**WHAT TO WORK ON**
After reading each line of the entries, give the number of lines that contain "sacet" and nothing else.
· · · · ·
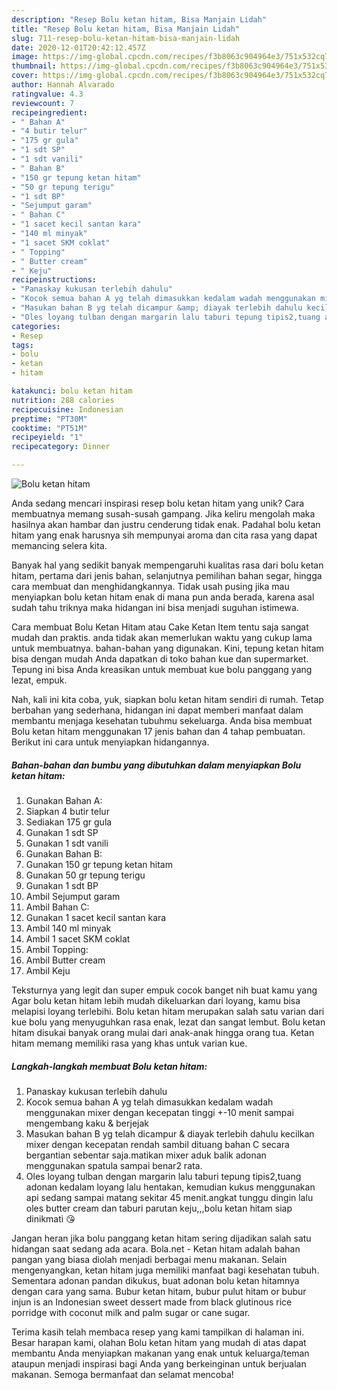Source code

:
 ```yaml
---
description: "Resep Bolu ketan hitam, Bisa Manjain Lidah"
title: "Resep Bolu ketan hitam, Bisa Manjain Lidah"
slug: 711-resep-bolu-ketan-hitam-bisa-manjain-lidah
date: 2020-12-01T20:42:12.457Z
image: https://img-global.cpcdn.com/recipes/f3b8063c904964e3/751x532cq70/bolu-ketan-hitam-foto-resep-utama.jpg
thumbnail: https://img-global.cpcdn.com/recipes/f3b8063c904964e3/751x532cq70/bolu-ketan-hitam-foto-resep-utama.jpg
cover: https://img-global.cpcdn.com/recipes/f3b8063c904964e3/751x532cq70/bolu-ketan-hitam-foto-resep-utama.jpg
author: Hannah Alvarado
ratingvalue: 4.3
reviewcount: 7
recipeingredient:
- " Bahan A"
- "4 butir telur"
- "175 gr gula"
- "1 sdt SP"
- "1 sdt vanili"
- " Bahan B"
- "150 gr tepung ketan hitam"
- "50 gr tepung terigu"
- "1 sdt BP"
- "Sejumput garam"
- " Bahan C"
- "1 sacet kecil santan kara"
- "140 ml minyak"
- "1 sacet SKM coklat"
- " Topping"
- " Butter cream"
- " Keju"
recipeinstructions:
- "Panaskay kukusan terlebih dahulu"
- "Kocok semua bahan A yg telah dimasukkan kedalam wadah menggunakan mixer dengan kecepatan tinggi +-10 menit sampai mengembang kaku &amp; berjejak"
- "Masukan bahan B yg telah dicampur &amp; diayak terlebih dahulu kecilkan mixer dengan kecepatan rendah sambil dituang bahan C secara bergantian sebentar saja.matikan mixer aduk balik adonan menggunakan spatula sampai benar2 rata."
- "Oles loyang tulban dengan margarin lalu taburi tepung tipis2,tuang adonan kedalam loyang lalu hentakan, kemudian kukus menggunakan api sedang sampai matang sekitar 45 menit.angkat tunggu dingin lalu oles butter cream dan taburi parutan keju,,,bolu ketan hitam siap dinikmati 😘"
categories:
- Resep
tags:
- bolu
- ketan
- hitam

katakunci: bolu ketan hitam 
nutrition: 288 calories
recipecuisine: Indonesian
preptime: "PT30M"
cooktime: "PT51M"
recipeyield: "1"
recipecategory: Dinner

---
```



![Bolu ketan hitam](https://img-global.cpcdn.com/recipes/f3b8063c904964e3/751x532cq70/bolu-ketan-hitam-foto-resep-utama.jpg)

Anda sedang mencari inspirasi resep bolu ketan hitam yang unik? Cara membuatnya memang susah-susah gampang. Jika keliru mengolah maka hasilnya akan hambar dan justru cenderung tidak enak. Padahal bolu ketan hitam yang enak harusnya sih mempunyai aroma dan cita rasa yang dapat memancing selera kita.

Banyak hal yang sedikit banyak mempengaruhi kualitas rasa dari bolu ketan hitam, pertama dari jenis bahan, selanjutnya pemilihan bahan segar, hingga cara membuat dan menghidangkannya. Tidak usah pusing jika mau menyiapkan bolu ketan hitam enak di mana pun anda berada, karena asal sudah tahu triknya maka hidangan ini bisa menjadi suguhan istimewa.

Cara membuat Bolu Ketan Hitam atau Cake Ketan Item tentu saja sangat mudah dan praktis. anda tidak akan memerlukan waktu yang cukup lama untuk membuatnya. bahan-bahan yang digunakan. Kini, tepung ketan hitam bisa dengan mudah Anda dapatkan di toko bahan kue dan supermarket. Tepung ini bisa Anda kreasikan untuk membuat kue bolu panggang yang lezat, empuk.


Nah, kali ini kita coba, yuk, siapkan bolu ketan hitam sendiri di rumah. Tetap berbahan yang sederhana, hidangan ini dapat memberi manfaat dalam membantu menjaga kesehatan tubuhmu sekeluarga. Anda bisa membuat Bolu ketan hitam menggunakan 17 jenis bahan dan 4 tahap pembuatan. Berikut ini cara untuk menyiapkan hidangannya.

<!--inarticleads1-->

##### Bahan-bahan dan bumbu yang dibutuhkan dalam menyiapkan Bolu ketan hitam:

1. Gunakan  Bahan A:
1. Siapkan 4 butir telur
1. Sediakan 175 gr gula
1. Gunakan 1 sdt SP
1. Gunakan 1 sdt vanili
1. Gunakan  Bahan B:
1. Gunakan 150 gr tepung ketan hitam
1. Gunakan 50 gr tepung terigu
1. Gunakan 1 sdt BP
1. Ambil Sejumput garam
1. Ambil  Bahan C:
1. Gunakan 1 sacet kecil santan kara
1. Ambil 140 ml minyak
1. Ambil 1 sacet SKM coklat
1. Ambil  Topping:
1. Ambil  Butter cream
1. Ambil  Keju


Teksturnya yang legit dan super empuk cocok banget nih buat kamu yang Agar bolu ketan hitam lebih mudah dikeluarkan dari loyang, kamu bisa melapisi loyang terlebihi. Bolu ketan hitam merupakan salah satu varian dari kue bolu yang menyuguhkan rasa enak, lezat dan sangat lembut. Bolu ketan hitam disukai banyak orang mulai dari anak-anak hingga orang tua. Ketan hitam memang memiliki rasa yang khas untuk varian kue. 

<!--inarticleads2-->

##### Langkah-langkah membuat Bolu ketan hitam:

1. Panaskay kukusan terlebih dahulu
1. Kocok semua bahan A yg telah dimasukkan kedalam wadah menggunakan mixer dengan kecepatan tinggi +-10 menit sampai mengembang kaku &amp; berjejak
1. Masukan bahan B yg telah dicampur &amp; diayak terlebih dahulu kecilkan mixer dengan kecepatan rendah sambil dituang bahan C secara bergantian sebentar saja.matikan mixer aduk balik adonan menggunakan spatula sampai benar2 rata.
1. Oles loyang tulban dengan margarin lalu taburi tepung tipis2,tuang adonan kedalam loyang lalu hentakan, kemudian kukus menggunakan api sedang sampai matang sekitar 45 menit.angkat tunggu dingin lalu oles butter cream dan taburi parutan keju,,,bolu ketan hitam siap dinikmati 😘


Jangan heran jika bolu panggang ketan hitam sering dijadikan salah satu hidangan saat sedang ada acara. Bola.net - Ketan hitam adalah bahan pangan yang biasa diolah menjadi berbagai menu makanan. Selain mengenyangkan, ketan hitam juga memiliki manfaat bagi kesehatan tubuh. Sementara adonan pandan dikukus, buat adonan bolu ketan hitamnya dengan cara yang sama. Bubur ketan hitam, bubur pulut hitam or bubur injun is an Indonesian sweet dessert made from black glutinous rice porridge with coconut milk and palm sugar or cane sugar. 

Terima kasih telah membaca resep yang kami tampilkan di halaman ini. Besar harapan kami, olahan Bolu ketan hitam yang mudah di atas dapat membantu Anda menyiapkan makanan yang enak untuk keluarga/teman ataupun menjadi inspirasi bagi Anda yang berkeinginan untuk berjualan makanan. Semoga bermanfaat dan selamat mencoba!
· · · · ·
**ANSWER TO THIS PROBLEM**
4